The Little Mermaid
Until Saturday, December 2
IT’S COMMONLY said that 93 per cent of human communication is non-verbal — Northern Ballet lends that figure great weight.
Surely there was never such joy, pain, humour and sadness conveyed without words at all.
Forget Disney — The Little Mermaid is a beautiful ballet revival, by David Nixon OBE, of Hans Christian Andersen’s somewhat grim fairy tale.
Mermaid Marilla (Dreda Blow) longs to see land after finding a prince’s locket. When the sailor prince is shipwrecked, she rescues and carries him ashore.
Given legs by Lyr, lord of the sea (Ashley Dixon), she pursues her love on land — but the gift comes at the cost of her beautiful voice.
Prince Adair (Guiliano Contradini) mistakes young Dana (Hannah Bateman) for the stranger who rescued him and falls in love with her.
When Marilla arrives, he takes pity on the poor mute — but doesn’t recognise his mistake.
With Adair and Dana set to marry, can the mermaid communicate her love and live happily ever ashore?
Fully realised in just 13 months, this original piece is a masterclass in traditional dancing, supported sumptuously by drama, carnival and mime.

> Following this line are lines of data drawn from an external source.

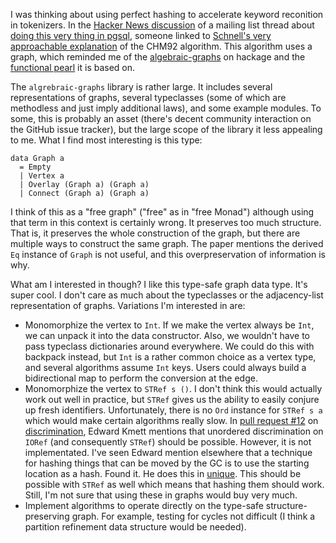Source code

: I was thinking about using perfect hashing to accelerate keyword reconition
in tokenizers. In the [Hacker News discussion](https://news.ycombinator.com/item?id=18879185)
of a mailing list thread about [doing this very thing in pgsql](https://www.postgresql.org/message-id/flat/E1ghOVt-0007os-2V%40gemulon.postgresql.org),
someone linked to [Schnell's very approachable explanation](http://ilan.schnell-web.net/prog/perfect-hash/algo.html)
of the CHM92 algorithm. This algorithm uses a graph, which reminded me of
the [algebraic-graphs](http://hackage.haskell.org/package/algebraic-graphs-0.4) on hackage
and the [functional pearl](https://dl.acm.org/authorize.cfm?key=N46678) it is based on.

The `algrebraic-graphs` library is rather large. It includes several
representations of graphs, several typeclasses (some of which are methodless
and just imply additional laws), and some example modules. To some, this
is probably an asset (there's decent community interaction on the GitHub
issue tracker), but the large scope of the library it less appealing
to me. What I find most interesting is this type:

    data Graph a
      = Empty
      | Vertex a
      | Overlay (Graph a) (Graph a)
      | Connect (Graph a) (Graph a)

I think of this as a "free graph" ("free" as in "free Monad") although
using that term in this context is certainly wrong. It preserves too
much structure. That is, it preserves the whole construction of
the graph, but there are multiple ways to construct the same graph.
The paper mentions the derived `Eq` instance of `Graph` is not useful,
and this overpreservation of information is why.

What am I interested in though? I like this type-safe graph data type.
It's super cool. I don't care as much about the typeclasses or the
adjacency-list representation of graphs. Variations I'm interested
in are:

* Monomorphize the vertex to `Int`. If we make the vertex always be `Int`,
  we can unpack it into the data constructor. Also, we wouldn't
  have to pass typeclass dictionaries around everywhere. We could
  do this with backpack instead, but `Int` is a rather common
  choice as a vertex type, and several algorithms assume `Int`
  keys. Users could always build a bidirectional map to perform
  the conversion at the edge.
* Monomorphize the vertex to `STRef s ()`. I don't think this
  would actually work out well in practice, but `STRef` gives
  us the ability to easily conjure up fresh identifiers.
  Unfortunately, there is no `Ord` instance for `STRef s a`
  which would make certain algorithms really slow. In
  [pull request #12](https://github.com/ekmett/discrimination/pull/12) on
  [discrimination](http://hackage.haskell.org/package/discrimination),
  Edward Kmett mentions that unordered discrimination on `IORef`
  (and consequently `STRef`) should be possible. However, it
  is not implementated. I've seen Edward mention elsewhere
  that a technique for hashing things that can be moved by
  the GC is to use the starting location as a hash. Found it.
  He does this in [unique](http://hackage.haskell.org/package/unique-0).
  This should be possible with `STRef` as well which means
  that hashing them should work. Still, I'm not sure that
  using these in graphs would buy very much.
* Implement algorithms to operate directly on the type-safe
  structure-preserving graph. For example, testing for
  cycles not difficult (I think a partition refinement data
  structure would be needed).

Choreographers have drawn from a world of cultures, with hints of the haka, Cossack and Bollywood dance creeping into the on-land numbers.
Under the sea, human currents carry mermaids aloft, sweeping them along swaying beds of sea flora.
The same dancers form powerful waves which crush Adair’s ship — represented with huge, thorn-shaped structures which are at different times a prow, a house, a palace and a cave.
It's a simple but very effective set device, which is whisked around the stage as though in a whirlpool.
This ship-wrecking scene is harrowing thoguh, with sailors tumbled aloft and dragged down to a watery grave.
Later, Marilla’s first steps are similarly painful, as she shudders fawn-like before collapsing in agony.
The whole saga is punctuated by pain — conveyed very fluently through face acting and mime. But the show remains family-friendly, a love story with a moral sting in the tail.
And there's also plenty to laugh at, with Dillon the seahorse (Matthew Koon) providing harlequin-like comic relief.
As with any ballet, the sheer strength and poise on display is awe-inspiring. Seeing a dancer pirouette en pointe, frozen like a music box ballerina, takes the breath away.
The accompanying score by Sally Beamish — played by an orchestra so large that parts of the Lyceum’s floor have been removed — soars and crashes spectacularly like the waves of a stormy sea.
With costume design which is clever and contemporary (echoing last year’s trend for green glitter and mermaid hair), my one and only criticism is of Lyr’s face.
For while everyone else’s emotions shone through, Lyr’s were obscured by his big, blue accessories.
It muddies the water slightly when this pivotal character, as changeable as the seas he commands, seems permanently angry.
But it’s a very minor gripe at a truly superb production, which will delight land-lubbers young and old.